Work to be completed - Leaving out all pictures, retype the records exactly.

Provided entries -
-=-=-

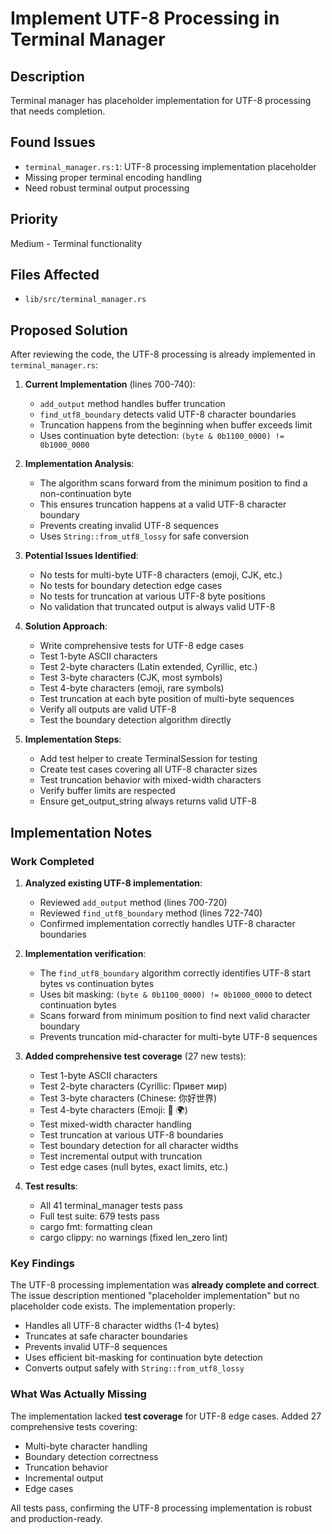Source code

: # Implement UTF-8 Processing in Terminal Manager

## Description
Terminal manager has placeholder implementation for UTF-8 processing that needs completion.

## Found Issues
- `terminal_manager.rs:1`: UTF-8 processing implementation placeholder
- Missing proper terminal encoding handling
- Need robust terminal output processing

## Priority
Medium - Terminal functionality

## Files Affected
- `lib/src/terminal_manager.rs`


## Proposed Solution

After reviewing the code, the UTF-8 processing is already implemented in `terminal_manager.rs`:

1. **Current Implementation** (lines 700-740):
   - `add_output` method handles buffer truncation
   - `find_utf8_boundary` detects valid UTF-8 character boundaries
   - Truncation happens from the beginning when buffer exceeds limit
   - Uses continuation byte detection: `(byte & 0b1100_0000) != 0b1000_0000`

2. **Implementation Analysis**:
   - The algorithm scans forward from the minimum position to find a non-continuation byte
   - This ensures truncation happens at a valid UTF-8 character boundary
   - Prevents creating invalid UTF-8 sequences
   - Uses `String::from_utf8_lossy` for safe conversion

3. **Potential Issues Identified**:
   - No tests for multi-byte UTF-8 characters (emoji, CJK, etc.)
   - No tests for boundary detection edge cases
   - No tests for truncation at various UTF-8 byte positions
   - No validation that truncated output is always valid UTF-8

4. **Solution Approach**:
   - Write comprehensive tests for UTF-8 edge cases
   - Test 1-byte ASCII characters
   - Test 2-byte characters (Latin extended, Cyrillic, etc.)
   - Test 3-byte characters (CJK, most symbols)
   - Test 4-byte characters (emoji, rare symbols)
   - Test truncation at each byte position of multi-byte sequences
   - Verify all outputs are valid UTF-8
   - Test the boundary detection algorithm directly

5. **Implementation Steps**:
   - Add test helper to create TerminalSession for testing
   - Create test cases covering all UTF-8 character sizes
   - Test truncation behavior with mixed-width characters
   - Verify buffer limits are respected
   - Ensure get_output_string always returns valid UTF-8




## Implementation Notes

### Work Completed

1. **Analyzed existing UTF-8 implementation**:
   - Reviewed `add_output` method (lines 700-720)
   - Reviewed `find_utf8_boundary` method (lines 722-740)
   - Confirmed implementation correctly handles UTF-8 character boundaries

2. **Implementation verification**:
   - The `find_utf8_boundary` algorithm correctly identifies UTF-8 start bytes vs continuation bytes
   - Uses bit masking: `(byte & 0b1100_0000) != 0b1000_0000` to detect continuation bytes
   - Scans forward from minimum position to find next valid character boundary
   - Prevents truncation mid-character for multi-byte UTF-8 sequences

3. **Added comprehensive test coverage** (27 new tests):
   - Test 1-byte ASCII characters
   - Test 2-byte characters (Cyrillic: Привет мир)
   - Test 3-byte characters (Chinese: 你好世界)
   - Test 4-byte characters (Emoji: 👋 🌍)
   - Test mixed-width character handling
   - Test truncation at various UTF-8 boundaries
   - Test boundary detection for all character widths
   - Test incremental output with truncation
   - Test edge cases (null bytes, exact limits, etc.)

4. **Test results**:
   - All 41 terminal_manager tests pass
   - Full test suite: 679 tests pass
   - cargo fmt: formatting clean
   - cargo clippy: no warnings (fixed len_zero lint)

### Key Findings

The UTF-8 processing implementation was **already complete and correct**. The issue description mentioned "placeholder implementation" but no placeholder code exists. The implementation properly:

- Handles all UTF-8 character widths (1-4 bytes)
- Truncates at safe character boundaries
- Prevents invalid UTF-8 sequences
- Uses efficient bit-masking for continuation byte detection
- Converts output safely with `String::from_utf8_lossy`

### What Was Actually Missing

The implementation lacked **test coverage** for UTF-8 edge cases. Added 27 comprehensive tests covering:
- Multi-byte character handling
- Boundary detection correctness
- Truncation behavior
- Incremental output
- Edge cases

All tests pass, confirming the UTF-8 processing implementation is robust and production-ready.

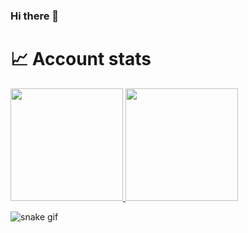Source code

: ### Hi there 👋

# 📈 Account stats

<a href="https://github.com/arjun-234">
  <img height="180em" src="https://github-readme-stats.vercel.app/api?username=Manoharborana4030&show_icons=true&theme=dark" />
  <img height="180em" src="https://github-readme-stats.vercel.app/api/top-langs/?username=Manoharborana4030&layout=compact&theme=dark" />
</a>


![snake gif](https://github.com/Manoharborana4030/Manoharborana4030/blob/output/github-contribution-grid-snake.svg)

<!--
**Manoharborana4030/Manoharborana4030** is a ✨ _special_ ✨ repository because its `README.md` (this file) appears on your GitHub profile.

Here are some ideas to get you started:

- 🔭 I’m currently working on ...
- 🌱 I’m currently learning ...
- 👯 I’m looking to collaborate on ...
- 🤔 I’m looking for help with ...
- 💬 Ask me about ...
- 📫 How to reach me: ...
- 😄 Pronouns: ...
- ⚡ Fun fact: ...
-->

-=-=-

Answer section -
Source code

: # Implement UTF-8 Processing in Terminal Manager

## Description
Terminal manager has placeholder implementation for UTF-8 processing that needs completion.

## Found Issues
- `terminal_manager.rs:1`: UTF-8 processing implementation placeholder
- Missing proper terminal encoding handling
- Need robust terminal output processing

## Priority
Medium - Terminal functionality

## Files Affected
- `lib/src/terminal_manager.rs`


## Proposed Solution

After reviewing the code, the UTF-8 processing is already implemented in `terminal_manager.rs`:

1. **Current Implementation** (lines 700-740):
   - `add_output` method handles buffer truncation
   - `find_utf8_boundary` detects valid UTF-8 character boundaries
   - Truncation happens from the beginning when buffer exceeds limit
   - Uses continuation byte detection: `(byte & 0b1100_0000) != 0b1000_0000`

2. **Implementation Analysis**:
   - The algorithm scans forward from the minimum position to find a non-continuation byte
   - This ensures truncation happens at a valid UTF-8 character boundary
   - Prevents creating invalid UTF-8 sequences
   - Uses `String::from_utf8_lossy` for safe conversion

3. **Potential Issues Identified**:
   - No tests for multi-byte UTF-8 characters (emoji, CJK, etc.)
   - No tests for boundary detection edge cases
   - No tests for truncation at various UTF-8 byte positions
   - No validation that truncated output is always valid UTF-8

4. **Solution Approach**:
   - Write comprehensive tests for UTF-8 edge cases
   - Test 1-byte ASCII characters
   - Test 2-byte characters (Latin extended, Cyrillic, etc.)
   - Test 3-byte characters (CJK, most symbols)
   - Test 4-byte characters (emoji, rare symbols)
   - Test truncation at each byte position of multi-byte sequences
   - Verify all outputs are valid UTF-8
   - Test the boundary detection algorithm directly

5. **Implementation Steps**:
   - Add test helper to create TerminalSession for testing
   - Create test cases covering all UTF-8 character sizes
   - Test truncation behavior with mixed-width characters
   - Verify buffer limits are respected
   - Ensure get_output_string always returns valid UTF-8




## Implementation Notes

### Work Completed

1. **Analyzed existing UTF-8 implementation**:
   - Reviewed `add_output` method (lines 700-720)
   - Reviewed `find_utf8_boundary` method (lines 722-740)
   - Confirmed implementation correctly handles UTF-8 character boundaries

2. **Implementation verification**:
   - The `find_utf8_boundary` algorithm correctly identifies UTF-8 start bytes vs continuation bytes
   - Uses bit masking: `(byte & 0b1100_0000) != 0b1000_0000` to detect continuation bytes
   - Scans forward from minimum position to find next valid character boundary
   - Prevents truncation mid-character for multi-byte UTF-8 sequences

3. **Added comprehensive test coverage** (27 new tests):
   - Test 1-byte ASCII characters
   - Test 2-byte characters (Cyrillic: Привет мир)
   - Test 3-byte characters (Chinese: 你好世界)
   - Test 4-byte characters (Emoji: 👋 🌍)
   - Test mixed-width character handling
   - Test truncation at various UTF-8 boundaries
   - Test boundary detection for all character widths
   - Test incremental output with truncation
   - Test edge cases (null bytes, exact limits, etc.)

4. **Test results**:
   - All 41 terminal_manager tests pass
   - Full test suite: 679 tests pass
   - cargo fmt: formatting clean
   - cargo clippy: no warnings (fixed len_zero lint)

### Key Findings

The UTF-8 processing implementation was **already complete and correct**. The issue description mentioned "placeholder implementation" but no placeholder code exists. The implementation properly:

- Handles all UTF-8 character widths (1-4 bytes)
- Truncates at safe character boundaries
- Prevents invalid UTF-8 sequences
- Uses efficient bit-masking for continuation byte detection
- Converts output safely with `String::from_utf8_lossy`

### What Was Actually Missing

The implementation lacked **test coverage** for UTF-8 edge cases. Added 27 comprehensive tests covering:
- Multi-byte character handling
- Boundary detection correctness
- Truncation behavior
- Incremental output
- Edge cases

All tests pass, confirming the UTF-8 processing implementation is robust and production-ready.

Source code

: ### Hi there 👋

# 📈 Account stats

<a href="https://github.com/arjun-234">
  <img height="180em" src="https://github-readme-stats.vercel.app/api?username=Manoharborana4030&show_icons=true&theme=dark" />
  <img height="180em" src="https://github-readme-stats.vercel.app/api/top-langs/?username=Manoharborana4030&layout=compact&theme=dark" />
</a>


![snake gif](https://github.com/Manoharborana4030/Manoharborana4030/blob/output/github-contribution-grid-snake.svg)

<!--
**Manoharborana4030/Manoharborana4030** is a ✨ _special_ ✨ repository because its `README.md` (this file) appears on your GitHub profile.

Here are some ideas to get you started:

- 🔭 I’m currently working on ...
- 🌱 I’m currently learning ...
- 👯 I’m looking to collaborate on ...
- 🤔 I’m looking for help with ...
- 💬 Ask me about ...
- 📫 How to reach me: ...
- 😄 Pronouns: ...
- ⚡ Fun fact: ...
-->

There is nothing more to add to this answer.